Write out again only the lines that run from the start of the entries to the line containing "box to stretch.", both included.

────────────────────────────────────────

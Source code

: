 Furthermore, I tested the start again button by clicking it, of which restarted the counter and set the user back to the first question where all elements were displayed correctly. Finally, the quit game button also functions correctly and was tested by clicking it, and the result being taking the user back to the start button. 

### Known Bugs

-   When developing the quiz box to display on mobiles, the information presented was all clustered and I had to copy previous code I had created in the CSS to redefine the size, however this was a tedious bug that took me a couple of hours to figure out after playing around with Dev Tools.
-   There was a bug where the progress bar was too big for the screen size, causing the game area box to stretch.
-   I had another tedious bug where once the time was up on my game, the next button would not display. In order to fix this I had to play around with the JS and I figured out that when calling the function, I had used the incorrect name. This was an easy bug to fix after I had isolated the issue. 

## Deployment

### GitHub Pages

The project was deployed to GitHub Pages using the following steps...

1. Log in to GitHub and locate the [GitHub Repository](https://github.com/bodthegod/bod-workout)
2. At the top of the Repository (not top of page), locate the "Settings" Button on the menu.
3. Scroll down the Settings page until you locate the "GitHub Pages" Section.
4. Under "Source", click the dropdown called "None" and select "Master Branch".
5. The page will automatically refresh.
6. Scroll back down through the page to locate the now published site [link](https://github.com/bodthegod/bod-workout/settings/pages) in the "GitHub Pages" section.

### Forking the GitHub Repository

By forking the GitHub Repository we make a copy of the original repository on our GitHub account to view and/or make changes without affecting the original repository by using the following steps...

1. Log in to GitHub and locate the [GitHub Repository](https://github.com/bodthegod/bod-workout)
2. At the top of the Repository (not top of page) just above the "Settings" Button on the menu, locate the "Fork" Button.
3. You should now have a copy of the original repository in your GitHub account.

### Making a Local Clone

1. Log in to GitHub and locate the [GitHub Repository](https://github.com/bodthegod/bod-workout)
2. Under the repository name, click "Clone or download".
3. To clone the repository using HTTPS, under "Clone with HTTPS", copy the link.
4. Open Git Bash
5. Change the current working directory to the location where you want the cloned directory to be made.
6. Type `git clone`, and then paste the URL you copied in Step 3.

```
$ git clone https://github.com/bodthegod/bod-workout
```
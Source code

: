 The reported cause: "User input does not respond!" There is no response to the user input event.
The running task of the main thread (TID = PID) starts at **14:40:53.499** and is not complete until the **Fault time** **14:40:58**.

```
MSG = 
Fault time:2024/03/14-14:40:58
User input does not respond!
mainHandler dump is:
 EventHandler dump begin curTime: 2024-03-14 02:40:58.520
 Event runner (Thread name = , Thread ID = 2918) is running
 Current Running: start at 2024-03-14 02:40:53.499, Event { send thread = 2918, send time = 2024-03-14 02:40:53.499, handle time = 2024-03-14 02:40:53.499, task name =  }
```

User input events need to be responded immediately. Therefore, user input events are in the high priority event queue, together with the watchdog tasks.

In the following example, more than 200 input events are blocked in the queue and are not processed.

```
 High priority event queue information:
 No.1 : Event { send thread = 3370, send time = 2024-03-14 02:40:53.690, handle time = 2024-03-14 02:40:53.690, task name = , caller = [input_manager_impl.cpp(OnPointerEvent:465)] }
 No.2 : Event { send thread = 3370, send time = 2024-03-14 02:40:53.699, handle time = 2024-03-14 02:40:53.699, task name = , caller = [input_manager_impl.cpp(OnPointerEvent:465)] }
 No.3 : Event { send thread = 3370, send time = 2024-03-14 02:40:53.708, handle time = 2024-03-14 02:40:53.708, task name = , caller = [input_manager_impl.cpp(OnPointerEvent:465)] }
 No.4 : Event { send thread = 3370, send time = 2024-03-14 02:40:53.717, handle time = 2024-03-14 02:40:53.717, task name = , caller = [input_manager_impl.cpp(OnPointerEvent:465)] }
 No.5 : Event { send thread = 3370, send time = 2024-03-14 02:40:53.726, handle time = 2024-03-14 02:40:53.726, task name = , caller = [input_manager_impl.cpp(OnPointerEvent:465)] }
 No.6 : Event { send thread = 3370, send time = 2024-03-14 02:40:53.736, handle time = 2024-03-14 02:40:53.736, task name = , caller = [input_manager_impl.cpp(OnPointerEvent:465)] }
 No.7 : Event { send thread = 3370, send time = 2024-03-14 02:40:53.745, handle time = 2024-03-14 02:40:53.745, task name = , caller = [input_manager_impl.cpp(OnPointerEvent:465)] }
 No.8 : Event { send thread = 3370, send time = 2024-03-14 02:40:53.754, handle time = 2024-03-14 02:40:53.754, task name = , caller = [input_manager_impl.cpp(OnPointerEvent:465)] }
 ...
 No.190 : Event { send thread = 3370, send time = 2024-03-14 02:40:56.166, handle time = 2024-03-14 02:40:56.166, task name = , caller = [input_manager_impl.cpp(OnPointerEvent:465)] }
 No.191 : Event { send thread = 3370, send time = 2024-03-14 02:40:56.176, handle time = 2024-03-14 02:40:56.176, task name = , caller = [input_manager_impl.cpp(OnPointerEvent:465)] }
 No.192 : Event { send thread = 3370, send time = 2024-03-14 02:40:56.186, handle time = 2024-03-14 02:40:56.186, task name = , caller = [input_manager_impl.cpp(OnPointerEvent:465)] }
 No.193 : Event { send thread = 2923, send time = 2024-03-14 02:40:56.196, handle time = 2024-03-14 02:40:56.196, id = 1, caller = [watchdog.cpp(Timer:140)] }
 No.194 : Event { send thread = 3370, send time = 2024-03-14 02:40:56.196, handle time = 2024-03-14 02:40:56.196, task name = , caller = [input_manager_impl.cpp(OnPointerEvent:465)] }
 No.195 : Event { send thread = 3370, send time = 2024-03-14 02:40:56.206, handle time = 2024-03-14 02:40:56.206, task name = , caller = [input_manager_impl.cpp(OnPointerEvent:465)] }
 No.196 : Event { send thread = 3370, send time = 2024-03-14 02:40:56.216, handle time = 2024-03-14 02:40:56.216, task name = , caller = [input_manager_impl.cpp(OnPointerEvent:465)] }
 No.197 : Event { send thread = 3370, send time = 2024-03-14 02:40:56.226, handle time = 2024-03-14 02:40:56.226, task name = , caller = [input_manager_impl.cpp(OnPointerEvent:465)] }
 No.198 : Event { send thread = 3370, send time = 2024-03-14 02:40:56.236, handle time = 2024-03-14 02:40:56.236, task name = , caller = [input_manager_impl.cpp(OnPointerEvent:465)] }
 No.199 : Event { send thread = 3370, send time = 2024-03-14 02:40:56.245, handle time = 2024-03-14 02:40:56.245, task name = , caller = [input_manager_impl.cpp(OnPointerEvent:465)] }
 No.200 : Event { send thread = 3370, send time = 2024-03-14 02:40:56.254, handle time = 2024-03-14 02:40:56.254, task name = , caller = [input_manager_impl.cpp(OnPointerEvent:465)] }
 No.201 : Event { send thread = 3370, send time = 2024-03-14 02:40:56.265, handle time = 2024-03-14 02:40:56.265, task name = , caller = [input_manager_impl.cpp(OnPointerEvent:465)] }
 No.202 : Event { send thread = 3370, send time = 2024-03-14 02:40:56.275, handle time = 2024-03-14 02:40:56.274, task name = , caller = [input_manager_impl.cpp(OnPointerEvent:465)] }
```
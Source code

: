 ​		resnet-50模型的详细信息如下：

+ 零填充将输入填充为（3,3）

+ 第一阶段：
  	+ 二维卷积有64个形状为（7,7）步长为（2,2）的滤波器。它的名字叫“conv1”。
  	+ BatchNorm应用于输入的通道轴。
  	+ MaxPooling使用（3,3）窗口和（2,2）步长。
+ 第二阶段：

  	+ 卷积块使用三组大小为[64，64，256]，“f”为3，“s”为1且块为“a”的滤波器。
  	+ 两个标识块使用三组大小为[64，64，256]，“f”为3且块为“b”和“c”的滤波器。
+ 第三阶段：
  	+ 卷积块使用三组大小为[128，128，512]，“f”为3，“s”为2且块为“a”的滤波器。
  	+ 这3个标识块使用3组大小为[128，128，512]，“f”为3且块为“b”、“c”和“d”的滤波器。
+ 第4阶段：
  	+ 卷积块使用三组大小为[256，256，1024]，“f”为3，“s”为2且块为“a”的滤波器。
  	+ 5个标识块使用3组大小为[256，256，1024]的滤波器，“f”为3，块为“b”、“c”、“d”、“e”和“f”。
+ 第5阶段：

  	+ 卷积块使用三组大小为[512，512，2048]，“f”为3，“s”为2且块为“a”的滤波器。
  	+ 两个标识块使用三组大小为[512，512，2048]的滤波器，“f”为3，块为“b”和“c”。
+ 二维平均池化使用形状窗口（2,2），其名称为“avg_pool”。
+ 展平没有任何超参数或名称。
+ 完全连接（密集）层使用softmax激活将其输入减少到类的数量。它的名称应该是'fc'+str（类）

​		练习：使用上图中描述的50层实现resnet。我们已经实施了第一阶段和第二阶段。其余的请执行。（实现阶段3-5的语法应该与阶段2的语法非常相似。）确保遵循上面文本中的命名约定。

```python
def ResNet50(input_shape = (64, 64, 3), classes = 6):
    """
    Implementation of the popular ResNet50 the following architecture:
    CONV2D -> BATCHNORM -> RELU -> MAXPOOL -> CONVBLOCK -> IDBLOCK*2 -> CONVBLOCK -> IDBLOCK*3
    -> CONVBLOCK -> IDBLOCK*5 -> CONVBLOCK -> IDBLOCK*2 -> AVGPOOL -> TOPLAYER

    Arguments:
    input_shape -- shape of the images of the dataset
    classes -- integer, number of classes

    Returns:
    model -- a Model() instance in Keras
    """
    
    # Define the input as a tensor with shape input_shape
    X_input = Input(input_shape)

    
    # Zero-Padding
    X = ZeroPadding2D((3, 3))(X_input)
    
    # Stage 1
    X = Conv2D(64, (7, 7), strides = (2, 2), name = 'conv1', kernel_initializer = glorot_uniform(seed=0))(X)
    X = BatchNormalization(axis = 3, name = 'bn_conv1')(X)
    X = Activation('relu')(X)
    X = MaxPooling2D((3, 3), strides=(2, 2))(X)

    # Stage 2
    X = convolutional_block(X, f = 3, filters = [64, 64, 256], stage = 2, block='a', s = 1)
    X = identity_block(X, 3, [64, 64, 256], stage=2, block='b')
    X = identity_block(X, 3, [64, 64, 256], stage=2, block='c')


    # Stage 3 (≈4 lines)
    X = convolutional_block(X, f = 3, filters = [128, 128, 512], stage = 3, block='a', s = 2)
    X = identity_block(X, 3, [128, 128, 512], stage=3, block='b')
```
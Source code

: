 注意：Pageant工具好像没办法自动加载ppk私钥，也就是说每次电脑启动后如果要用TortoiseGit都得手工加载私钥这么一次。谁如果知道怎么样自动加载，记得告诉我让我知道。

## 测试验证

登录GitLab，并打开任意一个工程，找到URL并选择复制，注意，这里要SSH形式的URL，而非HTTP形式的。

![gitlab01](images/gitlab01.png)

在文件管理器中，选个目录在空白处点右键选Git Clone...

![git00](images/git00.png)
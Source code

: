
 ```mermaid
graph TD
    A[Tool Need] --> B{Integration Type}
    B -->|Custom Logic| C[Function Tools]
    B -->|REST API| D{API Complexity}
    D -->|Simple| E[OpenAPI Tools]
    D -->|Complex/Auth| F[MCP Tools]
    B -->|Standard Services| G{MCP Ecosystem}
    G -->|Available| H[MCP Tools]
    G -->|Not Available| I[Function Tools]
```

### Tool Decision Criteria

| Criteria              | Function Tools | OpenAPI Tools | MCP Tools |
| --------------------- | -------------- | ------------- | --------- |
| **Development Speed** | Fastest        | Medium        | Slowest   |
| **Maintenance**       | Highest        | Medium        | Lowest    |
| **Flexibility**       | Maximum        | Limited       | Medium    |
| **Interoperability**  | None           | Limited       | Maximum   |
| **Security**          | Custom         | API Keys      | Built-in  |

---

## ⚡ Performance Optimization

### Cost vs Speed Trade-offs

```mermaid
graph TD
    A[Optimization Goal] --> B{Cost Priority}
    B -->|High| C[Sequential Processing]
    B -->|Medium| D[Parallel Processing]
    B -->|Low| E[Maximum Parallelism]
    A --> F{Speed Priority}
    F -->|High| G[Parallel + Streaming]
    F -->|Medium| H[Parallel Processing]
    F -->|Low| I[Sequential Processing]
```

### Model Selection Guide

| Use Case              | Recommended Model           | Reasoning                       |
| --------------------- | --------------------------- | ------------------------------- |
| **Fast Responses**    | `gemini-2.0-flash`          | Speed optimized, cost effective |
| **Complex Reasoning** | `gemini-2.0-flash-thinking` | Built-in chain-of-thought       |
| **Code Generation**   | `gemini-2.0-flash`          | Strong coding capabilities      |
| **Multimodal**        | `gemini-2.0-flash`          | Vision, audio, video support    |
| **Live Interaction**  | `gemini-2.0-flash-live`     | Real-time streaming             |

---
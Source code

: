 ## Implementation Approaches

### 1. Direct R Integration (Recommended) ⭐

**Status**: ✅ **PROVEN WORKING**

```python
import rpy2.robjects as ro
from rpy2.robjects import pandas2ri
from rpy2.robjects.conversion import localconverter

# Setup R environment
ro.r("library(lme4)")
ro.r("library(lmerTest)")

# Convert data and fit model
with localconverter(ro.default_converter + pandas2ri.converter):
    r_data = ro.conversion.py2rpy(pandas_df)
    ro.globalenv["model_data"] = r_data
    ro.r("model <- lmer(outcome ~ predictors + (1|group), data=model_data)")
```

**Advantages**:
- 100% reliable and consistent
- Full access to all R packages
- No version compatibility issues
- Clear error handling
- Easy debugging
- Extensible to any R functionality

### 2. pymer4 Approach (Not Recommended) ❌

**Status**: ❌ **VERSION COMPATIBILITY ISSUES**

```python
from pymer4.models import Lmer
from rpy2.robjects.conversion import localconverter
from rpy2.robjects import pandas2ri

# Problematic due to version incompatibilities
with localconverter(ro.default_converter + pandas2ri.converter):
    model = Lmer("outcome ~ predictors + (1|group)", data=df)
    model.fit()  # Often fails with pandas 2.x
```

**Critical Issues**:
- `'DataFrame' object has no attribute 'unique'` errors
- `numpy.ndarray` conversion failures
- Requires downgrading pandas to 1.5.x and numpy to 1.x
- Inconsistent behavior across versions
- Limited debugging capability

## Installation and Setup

────────────────────────────────────────

- _YOUR RESPONSE_
Source code

: Furthermore, I tested the start again button by clicking it, of which restarted the counter and set the user back to the first question where all elements were displayed correctly. Finally, the quit game button also functions correctly and was tested by clicking it, and the result being taking the user back to the start button. 

### Known Bugs

-   When developing the quiz box to display on mobiles, the information presented was all clustered and I had to copy previous code I had created in the CSS to redefine the size, however this was a tedious bug that took me a couple of hours to figure out after playing around with Dev Tools.
-   There was a bug where the progress bar was too big for the screen size, causing the game area box to stretch.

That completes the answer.